#34 | Himitsu, Berlin, Germany


Last Visit: June 2024

Im Dezember letzten Jahres eröffnete am Potsdamer Platz in Berlin, in recht ungewöhnlicher Location eine recht ungewöhnliche Bar: Das Himitsu. Mit dem Versuch so unbedarft wie möglich an das neue Barkonzept zu gehen, hat uns doch manch Moment und Entscheidung vor Ort überrascht. Warum? Das versuchen wir heute mit diesem Artikel zu erschließen, denn unser Besuch ist wahrlich eine kleine Geschichte von Theorie vs. Praxis, merkwürdiger Atmosphäre und so einigen Fragezeichen.


Mit dem Foto oben haben wir tatsächlich eines der Highlights des Besuchs für mich gesehen und nein, das ist weder ein Gag Richtung „Highlight war die Tür aus der Bar raus“, noch despektierlich gegenüber dem Rest gemeint. Der versteckte Eingang zur Bar ist einfach sehr cool designt. Das helle Holz, die japanischen Kultur- & Manga-Magazine als Referenz, aber auch nicht zu auffällig mit dem Zaunpfahl gewunken. Das nur kleine rote Licht und vor allem, dass die Klingel wirklich versteckt hinter der Sofabank ist und man mit der Hand quasi dahinterrutschen muss: I like.

Nach dem Klingeln wird man hineingebeten. Durch einen Noren, ein typisch japanisches Textilstück, das Räume abtrennt, geht es in die Bar. Hier fällt zunächst direkt auf, was schon in so manch Cocktailtempel für Schmunzler gesorgt hat: Die Diskrepanz zwischen PR-Fotos online und dem Eindruck vor Ort.
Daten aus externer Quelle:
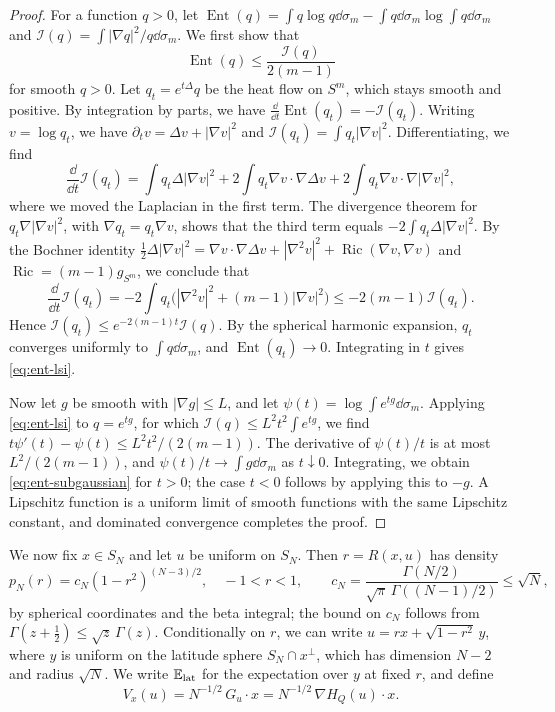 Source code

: \begin{proof}
For a function $q>0$, let $\operatorname{Ent}(q)=\int q\log q\dd\sigma_m
-\int q\dd\sigma_m\log\int q\dd\sigma_m$ and
$\mathcal I(q)=\int|\nabla q|^2/q\dd\sigma_m$. We first show that
\begin{equation}\label{eq:ent-lsi}
 \operatorname{Ent}(q)\le\frac{\mathcal I(q)}{2(m-1)}
\end{equation}
for smooth $q>0$. Let $q_t=e^{t\Delta}q$ be the heat flow on $S^m$, which
stays smooth and positive. By integration by parts,
we have $\frac{\dd}{\dd t}\operatorname{Ent}(q_t)=-\mathcal I(q_t)$. Writing
$v=\log q_t$, we have $\partial_tv=\Delta v+|\nabla v|^2$ and
$\mathcal I(q_t)=\int q_t|\nabla v|^2$. Differentiating, we find
\[
 \frac{\dd}{\dd t}\mathcal I(q_t)
 =\int q_t\Delta|\nabla v|^2+2\int q_t\nabla v\cdot\nabla\Delta v
  +2\int q_t\nabla v\cdot\nabla|\nabla v|^2 ,
\]
where we moved the Laplacian in the first term. The divergence theorem for
$q_t\nabla|\nabla v|^2$, with $\nabla q_t=q_t\nabla v$, shows that the third
term equals $-2\int q_t\Delta|\nabla v|^2$. By the Bochner identity
$\frac12\Delta|\nabla v|^2=\nabla v\cdot\nabla\Delta v+|\nabla^2v|^2
+\operatorname{Ric}(\nabla v,\nabla v)$ and $\operatorname{Ric}=(m-1)g_{S^m}$,
we conclude that
\[
 \frac{\dd}{\dd t}\mathcal I(q_t)
 =-2\int q_t\bigl(|\nabla^2v|^2+(m-1)|\nabla v|^2\bigr)
 \le-2(m-1)\mathcal I(q_t).
\]
Hence $\mathcal I(q_t)\le e^{-2(m-1)t}\mathcal I(q)$. By the spherical harmonic
expansion, $q_t$ converges uniformly to $\int q\dd\sigma_m$, and
$\operatorname{Ent}(q_t)\to0$. Integrating in $t$ gives
\eqref{eq:ent-lsi}.

Now let $g$ be smooth with $|\nabla g|\le L$, and let
$\psi(t)=\log\int e^{tg}\dd\sigma_m$. Applying \eqref{eq:ent-lsi} to
$q=e^{tg}$, for which $\mathcal I(q)\le L^2t^2\int e^{tg}$, we find
$t\psi'(t)-\psi(t)\le L^2t^2/(2(m-1))$. The derivative of $\psi(t)/t$ is
at most $L^2/(2(m-1))$, and $\psi(t)/t\to\int g\dd\sigma_m$ as
$t\downarrow0$. Integrating, we obtain \eqref{eq:ent-subgaussian} for $t>0$;
the case $t<0$ follows by applying this to $-g$. A Lipschitz function is a uniform
limit of smooth functions with the same Lipschitz constant, and dominated
convergence completes the proof.
\end{proof}

We now fix $x\in S_N$ and let $u$ be uniform on $S_N$. Then $r=R(x,u)$ has
density
\begin{equation}\label{eq:ent-axis-density}
 p_N(r)=c_N(1-r^2)^{(N-3)/2},\quad -1<r<1,\qquad
 c_N=\frac{\Gamma(N/2)}{\sqrt\pi\,\Gamma((N-1)/2)}\le\sqrt N,
\end{equation}
by spherical coordinates and the beta integral; the bound on $c_N$ follows
from $\Gamma(z+\frac12)\le\sqrt z\,\Gamma(z)$. Conditionally on $r$, we can
write $u=rx+\sqrt{1-r^2}\,y$, where $y$ is uniform on the latitude sphere
$S_N\cap x^\perp$, which has dimension $N-2$ and radius $\sqrt N$. We write
$\E_{\rm lat}$ for the expectation over $y$ at fixed $r$, and define
\begin{equation}\label{eq:ent-V}
 V_x(u)=N^{-1/2}\,G_u\cdot x=N^{-1/2}\,\nabla H_Q(u)\cdot x .
\end{equation}

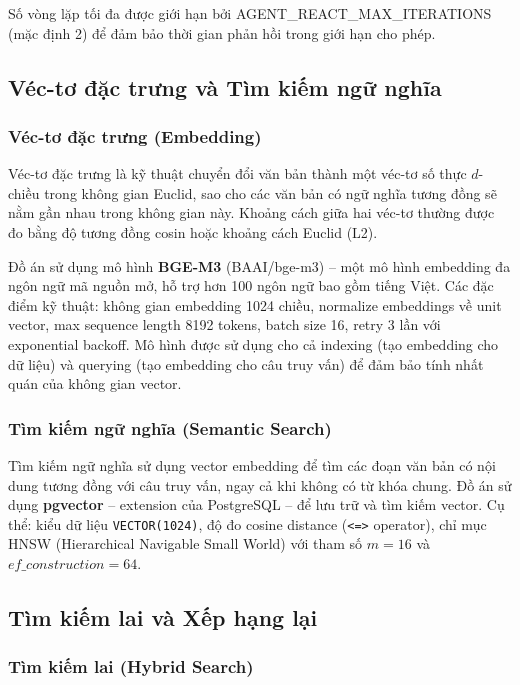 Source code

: Số vòng lặp tối đa được giới hạn bởi AGENT\_REACT\_MAX\_ITERATIONS (mặc định 2) để đảm bảo thời gian phản hồi trong giới hạn cho phép.

\subsection{Véc-tơ đặc trưng và Tìm kiếm ngữ nghĩa}

\subsubsection*{Véc-tơ đặc trưng (Embedding)}

Véc-tơ đặc trưng là kỹ thuật chuyển đổi văn bản thành một véc-tơ số thực $d$-chiều trong không gian Euclid, sao cho các văn bản có ngữ nghĩa tương đồng sẽ nằm gần nhau trong không gian này. Khoảng cách giữa hai véc-tơ thường được đo bằng độ tương đồng cosin hoặc khoảng cách Euclid (L2).

Đồ án sử dụng mô hình \textbf{BGE-M3} (BAAI/bge-m3) -- một mô hình embedding đa ngôn ngữ mã nguồn mở, hỗ trợ hơn 100 ngôn ngữ bao gồm tiếng Việt. Các đặc điểm kỹ thuật: không gian embedding 1024 chiều, normalize embeddings về unit vector, max sequence length 8192 tokens, batch size 16, retry 3 lần với exponential backoff. Mô hình được sử dụng cho cả indexing (tạo embedding cho dữ liệu) và querying (tạo embedding cho câu truy vấn) để đảm bảo tính nhất quán của không gian vector.

\subsubsection*{Tìm kiếm ngữ nghĩa (Semantic Search)}

Tìm kiếm ngữ nghĩa sử dụng vector embedding để tìm các đoạn văn bản có nội dung tương đồng với câu truy vấn, ngay cả khi không có từ khóa chung. Đồ án sử dụng \textbf{pgvector} -- extension của PostgreSQL -- để lưu trữ và tìm kiếm vector. Cụ thể: kiểu dữ liệu \texttt{VECTOR(1024)}, độ đo cosine distance (\texttt{<=>} operator), chỉ mục HNSW (Hierarchical Navigable Small World) với tham số $m = 16$ và $ef\_construction = 64$.

\subsection{Tìm kiếm lai và Xếp hạng lại}

\subsubsection*{Tìm kiếm lai (Hybrid Search)}

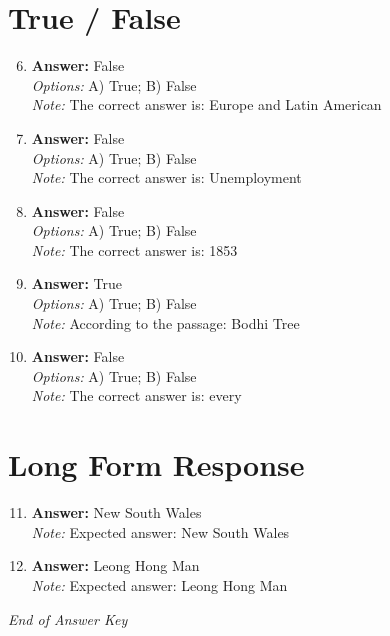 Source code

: \documentclass[12pt]{article}
\begin{document}
\section*{True / False}
\begin{enumerate}[label=\arabic*.]
\setcounter{enumi}{5}
\item \textbf{Answer:} False
\\ \textit{Options:} A) True; B) False
\\ \textit{Note:} The correct answer is: Europe and Latin American
\item \textbf{Answer:} False
\\ \textit{Options:} A) True; B) False
\\ \textit{Note:} The correct answer is: Unemployment
\item \textbf{Answer:} False
\\ \textit{Options:} A) True; B) False
\\ \textit{Note:} The correct answer is: 1853
\item \textbf{Answer:} True
\\ \textit{Options:} A) True; B) False
\\ \textit{Note:} According to the passage: Bodhi Tree
\item \textbf{Answer:} False
\\ \textit{Options:} A) True; B) False
\\ \textit{Note:} The correct answer is: every
\end{enumerate}

\section*{Long Form Response}
\begin{enumerate}[label=\arabic*.]
\setcounter{enumi}{10}
\item \textbf{Answer:} New South Wales
\\ \textit{Note:} Expected answer: New South Wales
\item \textbf{Answer:} Leong Hong Man
\\ \textit{Note:} Expected answer: Leong Hong Man
\end{enumerate}

\vfill
\noindent\textit{End of Answer Key}
\end{document}
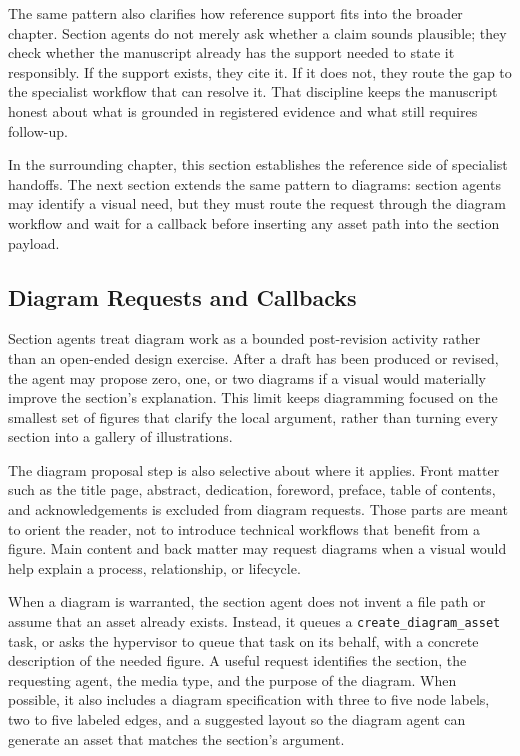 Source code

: \documentclass[11pt]{article}
\begin{document}
The same pattern also clarifies how reference support fits into the broader chapter. Section agents do not merely ask whether a claim sounds plausible; they check whether the manuscript already has the support needed to state it responsibly. If the support exists, they cite it. If it does not, they route the gap to the specialist workflow that can resolve it. That discipline keeps the manuscript honest about what is grounded in registered evidence and what still requires follow-up.

In the surrounding chapter, this section establishes the reference side of specialist handoffs. The next section extends the same pattern to diagrams: section agents may identify a visual need, but they must route the request through the diagram workflow and wait for a callback before inserting any asset path into the section payload.



\subsection{Diagram Requests and Callbacks}


Section agents treat diagram work as a bounded post-revision activity rather than an open-ended design exercise. After a draft has been produced or revised, the agent may propose zero, one, or two diagrams if a visual would materially improve the section's explanation. This limit keeps diagramming focused on the smallest set of figures that clarify the local argument, rather than turning every section into a gallery of illustrations.

The diagram proposal step is also selective about where it applies. Front matter such as the title page, abstract, dedication, foreword, preface, table of contents, and acknowledgements is excluded from diagram requests. Those parts are meant to orient the reader, not to introduce technical workflows that benefit from a figure. Main content and back matter may request diagrams when a visual would help explain a process, relationship, or lifecycle.

When a diagram is warranted, the section agent does not invent a file path or assume that an asset already exists. Instead, it queues a \texttt{create\_diagram\_asset} task, or asks the hypervisor to queue that task on its behalf, with a concrete description of the needed figure. A useful request identifies the section, the requesting agent, the media type, and the purpose of the diagram. When possible, it also includes a diagram specification with three to five node labels, two to five labeled edges, and a suggested layout so the diagram agent can generate an asset that matches the section's argument.
\end{document}
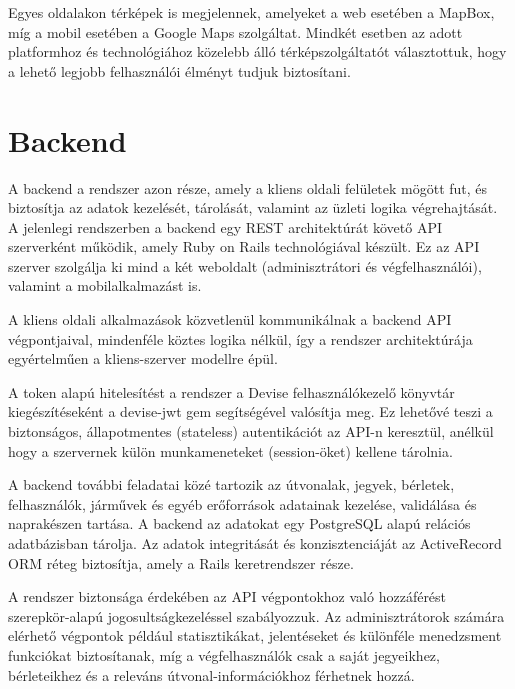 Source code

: Egyes oldalakon térképek is megjelennek, amelyeket a web esetében a MapBox, míg a mobil esetében a Google Maps szolgáltat. Mindkét esetben az adott platformhoz és technológiához közelebb álló térképszolgáltatót választottuk, hogy a lehető legjobb felhasználói élményt tudjuk biztosítani.

\section{Backend}
A backend a rendszer azon része, amely a kliens oldali felületek mögött fut, és biztosítja az adatok kezelését, tárolását, valamint az üzleti logika végrehajtását. A jelenlegi rendszerben a backend egy REST architektúrát követő API szerverként működik, amely Ruby on Rails technológiával készült. Ez az API szerver szolgálja ki mind a két weboldalt (adminisztrátori és végfelhasználói), valamint a mobilalkalmazást is.

A kliens oldali alkalmazások közvetlenül kommunikálnak a backend API végpontjaival, mindenféle köztes logika nélkül, így a rendszer architektúrája egyértelműen a kliens-szerver modellre épül.

A token alapú hitelesítést a rendszer a Devise felhasználókezelő könyvtár kiegészítéseként a devise-jwt gem segítségével valósítja meg. Ez lehetővé teszi a biztonságos, állapotmentes (stateless) autentikációt az API-n keresztül, anélkül hogy a szervernek külön munkameneteket (session-öket) kellene tárolnia.

A backend további feladatai közé tartozik az útvonalak, jegyek, bérletek, felhasználók, járművek és egyéb erőforrások adatainak kezelése, validálása és naprakészen tartása. A backend az adatokat egy PostgreSQL alapú relációs adatbázisban tárolja. Az adatok integritását és konzisztenciáját az ActiveRecord ORM réteg biztosítja, amely a Rails keretrendszer része.

A rendszer biztonsága érdekében az API végpontokhoz való hozzáférést szerepkör-alapú jogosultságkezeléssel szabályozzuk. Az adminisztrátorok számára elérhető végpontok például statisztikákat, jelentéseket és különféle menedzsment funkciókat biztosítanak, míg a végfelhasználók csak a saját jegyeikhez, bérleteikhez és a releváns útvonal-információkhoz férhetnek hozzá.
Himitsu ist da bei weitem nicht der einzige Fall, auch in meiner Heimatstadt Köln bringe ich gerne mit einem Lachen immer wieder dieselben Beispiele. Das Foto unten zeigt ganz gut, wie es in Realität wirkt, relativ klein (wenn auch nicht beengt) und an ganz andere Lokalitäten mit den roten Velvet-Sofas erinnernd, sowie unser größter Kritikpunkt: Deutlich zu viel Licht, insbesondere für einen Speakeasy-Vibe. Dies speziell im restlichen Raum, an den Tischen selbst war es recht dunkel. Durch diese verschiedenen Faktoren wirkt es trotz der brandneuen Einrichtung auch leicht shabby oder zumindest outdated.

Copyright: Hidden Libations

Die Bar hat viele Gedanken in uns und speziell mir aufgewühlt, die sich generell auf die Barlandschaft bzw. aktuelle Meta-Themen in der Branche beziehen. Ein kleiner Abstecher beispielsweise zum Konzept selbst. Speakeasy und Japanisch scheinen die zwei Stichworte, liest man sich online etwas ein bei anderen Artikeln und Bewertungen. Doch Moment, „Japanisch“? Als im Mixology-Artikel die Bar als solche benannt wird, heißt es, Zitat: „'Eine japanisch-inspirierte Bar!', korrigiert Aspra […]“. Zunächst dachte ich, vielleicht will man als nicht-Japaner vielleicht keine kulturelle Aneignung betreiben oder ähnliches und hätte Respekt gezollt. Dann wiederum heißt es aber auf ihrem eigenen Instagramprofil „Japanese speakeasy bar in Berlin“ … Ja was denn nun? Ein wenig seltsam das Hin und Her und sicherlich auch dazu beitragend, dass bei einem Teil der Besucher sehr unterschiedliche Erwartungen auftreten.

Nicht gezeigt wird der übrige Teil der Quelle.